By William Barber II
August 29, 2017
This Labor
Day, tens of thousands of men and women are rising up in Chicago and cities
from coast to coast to demand that everyone in America have the right to
organize and join a union.
I’m proud
to stand with them, because their fight is central to the battle against
poverty, racism, and inequality.
Earlier this year I announced an effort by faith and moral leaders
to carry forward Dr. Martin Luther King Jr.’s dream of a Poor People’s
Campaign. We are working across twenty-five states to alleviate the triad
forces of poverty, militarism, and racism that Dr. King knew were poisoning our
country then and still threaten us today.
The first
Poor People’s Campaign was launched by Dr. King less than a year before his
death. His goal was to unite people from all backgrounds and races to confront
the politicians who rigged the system against them. In pursuit of that vision,
Dr. King traveled to Memphis in April 1968 and joined local sanitation workers
fighting for their union rights – where he was assassinated.
Dr. King
understood that with a union, the sanitation workers could win better pay,
alleviate horrific working conditions, and secure better lives for their
families. The fight for union rights was central to his conception of a Poor
People’s Campaign – and it will be to our effort as well.
Unions can
lift families out of poverty and give working people the power to combat
systemic racism and injustice.
For many
black Americans, public sector unions were the traditional path into the
middle-class. black union workers earn $24/hour compared to an average of
$17.78/hour for people without a union, and they’re more likely to have crucial
benefits like health care.
However, years of attacks on unions and the right to organize by
corporations and the politicians they support have led to a loss of bargaining
power, wages, and wealth for workers.
Researchers at Harvard found that reductions in union jobs accounts
for 33 percent inequality among men, and 40 percent among women since the early
1970s.
The losses cut across racial lines, but black
workers have been hardest hit. Since 1983, the percentage of black workers in a
union has declined 55.2 percent, compared to 43.6 percent
for white workers. It’s no wonder that that more than halfof
black working people make less than $15/hour.
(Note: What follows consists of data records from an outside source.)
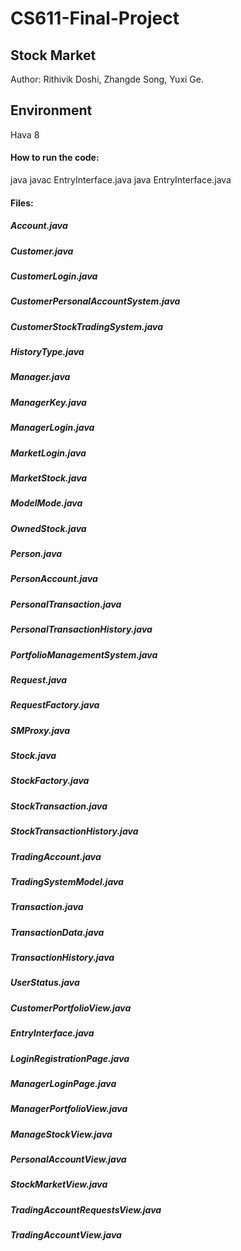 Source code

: # CS611-Final-Project
## Stock Market
Author: Rithivik Doshi, Zhangde Song, Yuxi Ge. 

## Environment 
Hava 8

#### How to run the code:
java javac EntryInterface.java
java EntryInterface.java

#### Files:
##### Account.java
##### Customer.java
##### CustomerLogin.java
##### CustomerPersonalAccountSystem.java
##### CustomerStockTradingSystem.java
##### HistoryType.java
##### Manager.java
##### ManagerKey.java
##### ManagerLogin.java
##### MarketLogin.java
##### MarketStock.java
##### ModelMode.java
##### OwnedStock.java
##### Person.java
##### PersonAccount.java
##### PersonalTransaction.java
##### PersonalTransactionHistory.java
##### PortfolioManagementSystem.java 
##### Request.java
##### RequestFactory.java
##### SMProxy.java
##### Stock.java
##### StockFactory.java
##### StockTransaction.java
##### StockTransactionHistory.java
##### TradingAccount.java
##### TradingSystemModel.java
##### Transaction.java
##### TransactionData.java
##### TransactionHistory.java
##### UserStatus.java
##### CustomerPortfolioView.java
##### EntryInterface.java
##### LoginRegistrationPage.java
##### ManagerLoginPage.java
##### ManagerPortfolioView.java
##### ManageStockView.java
##### PersonalAccountView.java
##### StockMarketView.java
##### TradingAccountRequestsView.java
##### TradingAccountView.java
Coming together in unions gives workers more than just
bargaining power. It gives them political power to defend against attacks on
everything from healthcare to voting rights by a reactionary White House.
Unions helped lead the fight to pass the Affordable Care Act
that extended health care to more than 20 million Americans, and have been at
the forefront of the fight to block attempts by Congress and the Administration
to gut it.
Unions give workers the power to fight for living wages on a
mass scale. Union and nonunion workers fighting for $15/hour and the right to
organize have won raises for another 20 million workers, and set 10 million on
the road to a living wage of $15.
When working people stand together in unions, they can achieve
incredible things.
Recently, Pope Francis called labor unions “prophetic” institutions
which provide “a voice to those who have none.”
He’s right. The fight for union rights is a fight against
poverty and inequality, and the Bible is clear about both. There are 2,000
scriptures in the Bible that address poverty, and Jesus’s ministry started with
the poor and those oppressed by the state.
Today, working men and women across the nation are banding
together to say that America needs unions. They’re fighting right-wing
governors and legislators who have rolled back minimum wage increases from
Birmingham to Kansas City, and who are trying to make it harder for workers to
organize.
And they’re telling the politicians who have allowed or enabled
attacks on unions that they must choose whether to stand with working people or
with the powerful corporations and interests that hold down working people of
all colors and creeds.
The New Poor People’s Campaign will join them in their fight.